As Rafael Nadal prepares to defend his French Open crown in Paris next week, his time-wasting is making a mockery of the tennis rulebook. The Daily Telegraph can reveal that Carlos Bernardes, the last umpire to seriously challenge Nadal on this point, has been withdrawn from Nadal’s matches since and is unlikely to officiate him at Roland Garros.
The bad blood between the two dates back to Feb 22, and the semi-final of the Rio Open. Bernardes followed the letter of the law by handing Nadal two time violation penalties for exceeding the 25-second limit between points, the second of which cost him a first serve. In a Spanish exchange captured by the courtside microphones, a furious Nadal then told Bernardes: “I will make sure that you don’t arbitrate me anymore.” Clearly agitated, he went on to lose to Fabio Fognini in three sets.
Nadal has played 24 matches since, on a men’s tour which has nine “elite” umpires. Bernardes, who ranks highly within that group, would have been available for 20 of them. Significantly, though, he has not been called upon.
The Association of Tennis Professionals, which runs the tour, told The Telegraph “a number of factors are taken into consideration in the [umpire] selection process, including badge qualifications, nationality, as well as any previous history or incidents”.
It is hardly news that umpires tend to be kept away from players with whom they have had a recent dis-agreement. In most cases, however, the row tends to be over a one-off issue such as a line call or a double bounce. Former ATP umpire Richard Ings told The Telegraph that, during the 1990s, he had not officiated any matches involving Ivan Lendl for a year after a bust-up over an overrule on match point.
What makes the Nadal situation different is that his poor timekeeping has been a constant issue throughout his career; an issue that the authorities have purported to address, without ever actually doing so.
At the beginning of 2013, the ATP announced it was trying to crack down on violations of the 25-second rule, in a response to the six-hour Australian Open final between Nadal and his great rival Novak Djokovic the previous year.
But here we have an umpire who has actually applied the rule, only to be kept away from Nadal’s matches since. After such a precedent, it is hardly surprising Nadal has not been penalised by the loss of a first serve since that day in Rio. He has received a first warning – the shot across the bows – on several occasions in the past three months, but nothing substantive.
ATP umpires might recall the case of Jeremy Shales, the British official who had a huge falling-out with Jimmy Connors at the Lipton Championships in 1986, then found that his contract was not renewed the following year.

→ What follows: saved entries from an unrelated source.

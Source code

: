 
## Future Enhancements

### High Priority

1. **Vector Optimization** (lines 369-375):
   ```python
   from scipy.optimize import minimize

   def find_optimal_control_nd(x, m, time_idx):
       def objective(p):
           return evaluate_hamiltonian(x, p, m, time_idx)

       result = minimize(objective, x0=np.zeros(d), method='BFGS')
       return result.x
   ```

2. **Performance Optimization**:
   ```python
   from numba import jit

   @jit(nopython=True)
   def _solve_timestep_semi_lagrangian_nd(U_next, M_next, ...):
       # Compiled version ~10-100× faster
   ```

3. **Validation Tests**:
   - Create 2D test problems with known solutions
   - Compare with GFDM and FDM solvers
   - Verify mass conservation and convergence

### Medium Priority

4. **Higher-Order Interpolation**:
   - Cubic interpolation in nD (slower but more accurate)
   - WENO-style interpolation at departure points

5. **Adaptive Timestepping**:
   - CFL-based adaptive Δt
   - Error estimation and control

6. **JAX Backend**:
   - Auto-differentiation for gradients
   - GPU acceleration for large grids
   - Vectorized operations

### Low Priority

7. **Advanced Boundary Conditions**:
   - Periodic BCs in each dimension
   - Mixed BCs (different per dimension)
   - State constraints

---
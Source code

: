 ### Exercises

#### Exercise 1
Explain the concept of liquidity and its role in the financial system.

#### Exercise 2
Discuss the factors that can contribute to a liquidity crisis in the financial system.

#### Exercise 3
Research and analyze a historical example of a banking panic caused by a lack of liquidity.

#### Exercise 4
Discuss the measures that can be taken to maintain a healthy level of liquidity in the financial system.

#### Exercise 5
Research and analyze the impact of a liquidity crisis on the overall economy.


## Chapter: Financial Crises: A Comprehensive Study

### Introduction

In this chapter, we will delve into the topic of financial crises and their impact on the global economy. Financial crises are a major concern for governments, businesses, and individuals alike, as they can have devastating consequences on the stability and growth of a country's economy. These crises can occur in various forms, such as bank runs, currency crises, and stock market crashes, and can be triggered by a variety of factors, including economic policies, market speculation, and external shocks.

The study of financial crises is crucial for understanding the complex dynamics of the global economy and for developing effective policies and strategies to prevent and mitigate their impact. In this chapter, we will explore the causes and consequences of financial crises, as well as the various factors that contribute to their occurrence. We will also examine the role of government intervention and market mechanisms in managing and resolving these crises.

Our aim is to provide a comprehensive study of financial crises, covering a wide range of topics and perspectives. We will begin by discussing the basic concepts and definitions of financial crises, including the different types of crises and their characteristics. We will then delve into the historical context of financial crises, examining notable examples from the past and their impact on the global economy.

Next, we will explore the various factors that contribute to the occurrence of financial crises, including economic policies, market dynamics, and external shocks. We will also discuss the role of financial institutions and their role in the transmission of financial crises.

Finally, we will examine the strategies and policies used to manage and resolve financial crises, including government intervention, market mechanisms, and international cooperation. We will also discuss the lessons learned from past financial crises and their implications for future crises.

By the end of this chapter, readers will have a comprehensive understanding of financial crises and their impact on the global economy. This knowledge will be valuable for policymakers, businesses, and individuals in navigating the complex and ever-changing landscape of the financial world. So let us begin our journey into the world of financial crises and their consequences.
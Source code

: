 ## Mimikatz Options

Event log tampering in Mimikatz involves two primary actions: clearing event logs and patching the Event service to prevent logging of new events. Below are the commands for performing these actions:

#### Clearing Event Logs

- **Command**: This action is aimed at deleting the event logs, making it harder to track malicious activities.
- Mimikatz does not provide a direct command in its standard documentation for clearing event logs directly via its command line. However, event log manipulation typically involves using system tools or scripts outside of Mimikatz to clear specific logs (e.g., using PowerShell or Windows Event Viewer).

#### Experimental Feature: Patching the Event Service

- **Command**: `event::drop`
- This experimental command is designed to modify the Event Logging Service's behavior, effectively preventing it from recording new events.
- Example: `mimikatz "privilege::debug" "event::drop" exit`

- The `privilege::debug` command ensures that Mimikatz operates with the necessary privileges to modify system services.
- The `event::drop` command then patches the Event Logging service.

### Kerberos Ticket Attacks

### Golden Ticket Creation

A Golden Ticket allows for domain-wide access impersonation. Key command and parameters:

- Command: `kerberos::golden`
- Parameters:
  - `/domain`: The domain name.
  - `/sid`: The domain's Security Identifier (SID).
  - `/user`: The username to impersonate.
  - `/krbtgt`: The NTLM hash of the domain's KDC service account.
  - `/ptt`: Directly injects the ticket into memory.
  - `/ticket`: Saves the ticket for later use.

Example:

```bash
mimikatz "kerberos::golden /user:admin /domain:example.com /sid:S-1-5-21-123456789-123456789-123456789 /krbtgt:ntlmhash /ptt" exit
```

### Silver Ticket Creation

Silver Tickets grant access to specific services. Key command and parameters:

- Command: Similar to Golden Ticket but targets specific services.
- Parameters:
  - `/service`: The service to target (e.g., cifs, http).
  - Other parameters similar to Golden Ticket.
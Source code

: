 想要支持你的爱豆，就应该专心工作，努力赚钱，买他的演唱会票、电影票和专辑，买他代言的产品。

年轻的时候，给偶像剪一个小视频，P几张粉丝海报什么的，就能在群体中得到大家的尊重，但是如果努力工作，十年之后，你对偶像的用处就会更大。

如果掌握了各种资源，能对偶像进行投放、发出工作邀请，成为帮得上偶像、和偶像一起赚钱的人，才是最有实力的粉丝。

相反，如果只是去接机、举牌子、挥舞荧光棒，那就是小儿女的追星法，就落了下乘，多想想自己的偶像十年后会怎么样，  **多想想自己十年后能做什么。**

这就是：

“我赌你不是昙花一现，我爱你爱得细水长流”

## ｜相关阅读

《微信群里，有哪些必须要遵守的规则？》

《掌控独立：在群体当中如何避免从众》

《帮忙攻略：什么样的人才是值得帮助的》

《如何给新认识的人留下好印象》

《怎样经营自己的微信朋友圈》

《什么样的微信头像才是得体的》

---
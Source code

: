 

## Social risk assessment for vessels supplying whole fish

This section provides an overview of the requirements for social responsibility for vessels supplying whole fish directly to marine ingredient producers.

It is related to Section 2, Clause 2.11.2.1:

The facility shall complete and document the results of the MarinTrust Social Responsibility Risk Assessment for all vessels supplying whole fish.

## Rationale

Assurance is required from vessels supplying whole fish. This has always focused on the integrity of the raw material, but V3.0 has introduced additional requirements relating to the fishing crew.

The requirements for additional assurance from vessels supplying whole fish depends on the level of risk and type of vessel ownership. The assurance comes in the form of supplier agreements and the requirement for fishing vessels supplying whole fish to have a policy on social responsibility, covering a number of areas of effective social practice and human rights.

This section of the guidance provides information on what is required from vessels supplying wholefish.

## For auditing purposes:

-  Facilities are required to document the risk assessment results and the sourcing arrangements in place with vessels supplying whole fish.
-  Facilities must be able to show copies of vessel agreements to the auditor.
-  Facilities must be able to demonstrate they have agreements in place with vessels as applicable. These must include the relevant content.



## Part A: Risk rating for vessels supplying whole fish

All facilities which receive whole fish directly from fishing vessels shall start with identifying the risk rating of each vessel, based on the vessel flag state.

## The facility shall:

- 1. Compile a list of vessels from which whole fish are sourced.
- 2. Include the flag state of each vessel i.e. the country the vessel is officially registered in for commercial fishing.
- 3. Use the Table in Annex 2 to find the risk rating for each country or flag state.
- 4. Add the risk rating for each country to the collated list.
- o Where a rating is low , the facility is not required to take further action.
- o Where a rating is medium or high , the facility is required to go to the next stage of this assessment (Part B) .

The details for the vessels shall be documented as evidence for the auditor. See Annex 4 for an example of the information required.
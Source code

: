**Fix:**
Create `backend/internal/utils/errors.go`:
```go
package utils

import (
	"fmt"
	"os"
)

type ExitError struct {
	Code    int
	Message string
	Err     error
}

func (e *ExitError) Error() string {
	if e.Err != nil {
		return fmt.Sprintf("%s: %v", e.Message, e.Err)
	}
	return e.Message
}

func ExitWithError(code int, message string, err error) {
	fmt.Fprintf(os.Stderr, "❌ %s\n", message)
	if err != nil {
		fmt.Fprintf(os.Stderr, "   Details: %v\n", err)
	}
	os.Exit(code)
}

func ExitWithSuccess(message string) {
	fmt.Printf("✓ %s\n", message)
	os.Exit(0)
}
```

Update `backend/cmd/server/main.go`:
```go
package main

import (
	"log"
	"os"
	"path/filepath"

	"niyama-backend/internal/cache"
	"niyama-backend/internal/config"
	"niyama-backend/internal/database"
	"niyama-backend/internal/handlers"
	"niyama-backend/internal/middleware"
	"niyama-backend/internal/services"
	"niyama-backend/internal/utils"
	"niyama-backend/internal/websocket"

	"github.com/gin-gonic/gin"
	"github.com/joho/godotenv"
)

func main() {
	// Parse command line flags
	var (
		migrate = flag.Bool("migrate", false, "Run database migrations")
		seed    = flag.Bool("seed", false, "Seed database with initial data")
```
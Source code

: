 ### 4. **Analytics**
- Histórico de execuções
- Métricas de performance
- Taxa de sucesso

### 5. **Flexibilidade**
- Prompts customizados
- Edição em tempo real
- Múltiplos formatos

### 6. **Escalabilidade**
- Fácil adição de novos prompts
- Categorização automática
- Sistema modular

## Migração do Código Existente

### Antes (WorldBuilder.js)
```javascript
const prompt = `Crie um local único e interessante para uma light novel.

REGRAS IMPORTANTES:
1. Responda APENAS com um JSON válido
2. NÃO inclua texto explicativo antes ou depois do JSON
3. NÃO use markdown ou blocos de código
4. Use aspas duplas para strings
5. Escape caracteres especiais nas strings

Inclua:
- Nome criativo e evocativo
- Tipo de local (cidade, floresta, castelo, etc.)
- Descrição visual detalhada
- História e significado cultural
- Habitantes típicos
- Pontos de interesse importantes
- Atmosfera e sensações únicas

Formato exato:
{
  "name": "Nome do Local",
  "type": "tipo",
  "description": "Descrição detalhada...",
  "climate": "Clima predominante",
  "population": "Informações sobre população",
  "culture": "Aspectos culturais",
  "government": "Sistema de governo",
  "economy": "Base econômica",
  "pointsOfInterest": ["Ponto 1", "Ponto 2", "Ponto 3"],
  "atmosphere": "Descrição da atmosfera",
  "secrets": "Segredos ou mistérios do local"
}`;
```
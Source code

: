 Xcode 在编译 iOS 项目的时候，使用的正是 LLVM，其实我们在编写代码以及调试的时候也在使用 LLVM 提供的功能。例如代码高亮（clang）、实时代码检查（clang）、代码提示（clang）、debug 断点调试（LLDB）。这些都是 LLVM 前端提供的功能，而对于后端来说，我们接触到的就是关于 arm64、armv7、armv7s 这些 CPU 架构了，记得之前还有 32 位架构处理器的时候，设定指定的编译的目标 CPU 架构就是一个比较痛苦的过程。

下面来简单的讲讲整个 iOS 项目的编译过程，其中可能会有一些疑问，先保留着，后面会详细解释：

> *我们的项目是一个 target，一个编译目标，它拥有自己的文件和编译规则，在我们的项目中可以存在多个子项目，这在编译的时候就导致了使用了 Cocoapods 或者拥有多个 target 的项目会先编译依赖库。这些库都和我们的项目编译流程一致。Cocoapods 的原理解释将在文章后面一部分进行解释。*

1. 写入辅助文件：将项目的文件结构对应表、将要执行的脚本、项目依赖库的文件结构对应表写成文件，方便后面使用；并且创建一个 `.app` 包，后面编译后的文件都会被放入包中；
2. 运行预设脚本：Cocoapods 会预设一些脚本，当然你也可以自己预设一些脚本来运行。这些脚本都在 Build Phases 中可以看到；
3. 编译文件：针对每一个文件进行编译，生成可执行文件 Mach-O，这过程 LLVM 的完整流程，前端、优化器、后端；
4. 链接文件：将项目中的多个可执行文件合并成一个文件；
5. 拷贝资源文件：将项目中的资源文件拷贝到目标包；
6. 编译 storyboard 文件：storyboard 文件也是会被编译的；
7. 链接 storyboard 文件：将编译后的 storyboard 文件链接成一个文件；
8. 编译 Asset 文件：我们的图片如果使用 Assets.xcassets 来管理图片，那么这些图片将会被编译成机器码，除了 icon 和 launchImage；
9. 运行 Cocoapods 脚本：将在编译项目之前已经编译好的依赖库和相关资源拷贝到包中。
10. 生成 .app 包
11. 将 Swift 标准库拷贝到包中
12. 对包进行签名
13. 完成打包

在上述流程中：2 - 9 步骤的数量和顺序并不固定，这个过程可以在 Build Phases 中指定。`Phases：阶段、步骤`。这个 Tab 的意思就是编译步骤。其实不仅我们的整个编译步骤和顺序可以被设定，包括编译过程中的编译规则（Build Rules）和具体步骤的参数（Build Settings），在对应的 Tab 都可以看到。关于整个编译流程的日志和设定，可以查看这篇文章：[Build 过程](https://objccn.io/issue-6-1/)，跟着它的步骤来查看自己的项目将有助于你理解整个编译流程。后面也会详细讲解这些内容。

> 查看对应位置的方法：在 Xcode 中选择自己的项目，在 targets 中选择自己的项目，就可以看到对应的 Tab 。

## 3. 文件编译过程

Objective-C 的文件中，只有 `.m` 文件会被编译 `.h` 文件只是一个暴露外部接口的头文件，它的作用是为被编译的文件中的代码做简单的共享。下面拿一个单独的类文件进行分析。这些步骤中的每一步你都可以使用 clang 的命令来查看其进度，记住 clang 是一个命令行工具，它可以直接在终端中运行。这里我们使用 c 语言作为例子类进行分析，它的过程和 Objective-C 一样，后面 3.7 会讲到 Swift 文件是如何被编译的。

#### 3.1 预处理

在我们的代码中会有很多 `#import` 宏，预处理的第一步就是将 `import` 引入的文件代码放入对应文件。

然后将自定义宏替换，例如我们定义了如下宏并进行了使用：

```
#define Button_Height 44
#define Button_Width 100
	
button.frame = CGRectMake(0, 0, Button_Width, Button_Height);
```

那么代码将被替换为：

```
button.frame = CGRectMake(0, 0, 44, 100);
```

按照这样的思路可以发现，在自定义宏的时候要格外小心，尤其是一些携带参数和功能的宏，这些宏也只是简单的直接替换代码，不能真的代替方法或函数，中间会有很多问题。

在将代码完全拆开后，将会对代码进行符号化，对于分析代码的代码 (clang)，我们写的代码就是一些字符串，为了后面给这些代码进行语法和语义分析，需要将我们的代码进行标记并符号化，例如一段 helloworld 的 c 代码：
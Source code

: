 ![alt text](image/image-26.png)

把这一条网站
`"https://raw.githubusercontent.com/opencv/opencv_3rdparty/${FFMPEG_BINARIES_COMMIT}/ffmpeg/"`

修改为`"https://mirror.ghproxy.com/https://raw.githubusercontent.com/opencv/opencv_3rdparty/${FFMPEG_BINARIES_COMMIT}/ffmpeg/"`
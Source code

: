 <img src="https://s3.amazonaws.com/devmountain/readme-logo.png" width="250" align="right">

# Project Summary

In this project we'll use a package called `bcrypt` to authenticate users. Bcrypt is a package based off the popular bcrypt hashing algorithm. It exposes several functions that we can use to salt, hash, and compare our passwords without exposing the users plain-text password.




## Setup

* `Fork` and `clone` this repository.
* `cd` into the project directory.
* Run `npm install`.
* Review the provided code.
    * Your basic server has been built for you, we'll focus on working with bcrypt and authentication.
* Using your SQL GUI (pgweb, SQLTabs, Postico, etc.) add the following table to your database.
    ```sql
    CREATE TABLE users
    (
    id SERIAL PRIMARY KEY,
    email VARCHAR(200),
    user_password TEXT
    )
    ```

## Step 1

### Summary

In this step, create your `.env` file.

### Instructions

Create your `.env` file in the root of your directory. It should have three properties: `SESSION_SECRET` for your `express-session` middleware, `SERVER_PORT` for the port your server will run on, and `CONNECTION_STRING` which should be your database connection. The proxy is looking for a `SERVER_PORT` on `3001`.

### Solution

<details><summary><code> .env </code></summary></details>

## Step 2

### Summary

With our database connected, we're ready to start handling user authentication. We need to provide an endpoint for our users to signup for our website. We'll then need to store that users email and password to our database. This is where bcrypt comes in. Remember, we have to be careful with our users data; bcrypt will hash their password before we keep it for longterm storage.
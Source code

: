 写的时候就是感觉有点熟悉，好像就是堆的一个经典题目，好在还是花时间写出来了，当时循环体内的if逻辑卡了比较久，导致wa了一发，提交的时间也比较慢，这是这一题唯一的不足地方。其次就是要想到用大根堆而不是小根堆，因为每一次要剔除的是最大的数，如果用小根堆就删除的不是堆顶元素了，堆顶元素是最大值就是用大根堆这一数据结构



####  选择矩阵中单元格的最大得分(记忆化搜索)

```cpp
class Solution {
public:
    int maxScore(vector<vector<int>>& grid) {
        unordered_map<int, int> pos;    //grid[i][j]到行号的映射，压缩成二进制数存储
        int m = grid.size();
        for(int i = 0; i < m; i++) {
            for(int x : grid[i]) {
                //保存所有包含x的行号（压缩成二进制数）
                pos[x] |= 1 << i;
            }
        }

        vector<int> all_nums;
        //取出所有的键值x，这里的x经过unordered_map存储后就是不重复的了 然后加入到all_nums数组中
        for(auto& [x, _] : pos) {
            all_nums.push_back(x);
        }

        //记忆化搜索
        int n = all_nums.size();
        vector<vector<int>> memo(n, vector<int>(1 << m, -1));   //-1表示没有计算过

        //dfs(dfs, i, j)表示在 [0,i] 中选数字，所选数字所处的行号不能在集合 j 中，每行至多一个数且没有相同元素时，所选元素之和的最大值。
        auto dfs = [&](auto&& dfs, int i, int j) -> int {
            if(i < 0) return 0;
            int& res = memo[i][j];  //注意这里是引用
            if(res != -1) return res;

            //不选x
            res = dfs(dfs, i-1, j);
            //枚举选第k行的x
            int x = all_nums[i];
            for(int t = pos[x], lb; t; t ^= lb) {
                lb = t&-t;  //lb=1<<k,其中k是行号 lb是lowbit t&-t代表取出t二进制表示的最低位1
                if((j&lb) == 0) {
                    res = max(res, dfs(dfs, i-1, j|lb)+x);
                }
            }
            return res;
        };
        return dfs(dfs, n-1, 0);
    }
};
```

The incident highlighted a fundamental weakness in a sport where the officials are effectively employed by the players. (The ATP is constituted as a 50-50 alliance between players and tournaments.)
Nadal was asked about the Rio situation in a press conference a few weeks later in Indian Wells. Bernardes was “not fair enough the last couple of times”, he replied.
“He has been putting more pressure on me than other umpires. For me it is not right [when] you see players doing bad words, breaking rackets, doing shows on court, and that’s less important than five seconds late, six seconds late? Sorry, I cannot accept that, I cannot say that’s right.
“I know I am little bit slow, but in Rio the weather conditions …I finish every match and my hand was like I have been two hours in the jacuzzi.”
It is true that tennis has a variety of rules which are only patchily enforced, the “audible obscenity” call standing high on the list. In a sport that treasures its gentlemanly image, umpires are reluctant to cause a scene. In a typical incident in Estoril last month, Nick Kyrgios hit a ball out of the stadium – “ball abuse” – during a final-set tie-break, and should technically have lost the match there and then, as he had already been docked a point. Yet umpire Fergus Murphy chose to turn a blind eye.
Still, as Sky analyst Barry Cowan points out: “Rules are rules and this isn’t a grey area. We often see Nadal getting a first warning, and it’s usually on a big point – when he’s serving for the set perhaps – as if the umpires want so say, 'Hey, we’re getting tough here’. But then they don’t take the next step. Whereas when Marcel Granollers cramped up in a match in Madrid the other day and couldn’t get into position, bang: point gone. We heard Dimitry Tursunov say it during a match last year: it’s one rule for Rafa and one for everyone else.”
Nadal is generally perceived to have quickened up his pace of play slightly in the last couple of seasons. He now takes only one towel to the back of the court for sweat removal, where it used to be two. But he still remains the man most likely to spill over the stipulated 25 seconds.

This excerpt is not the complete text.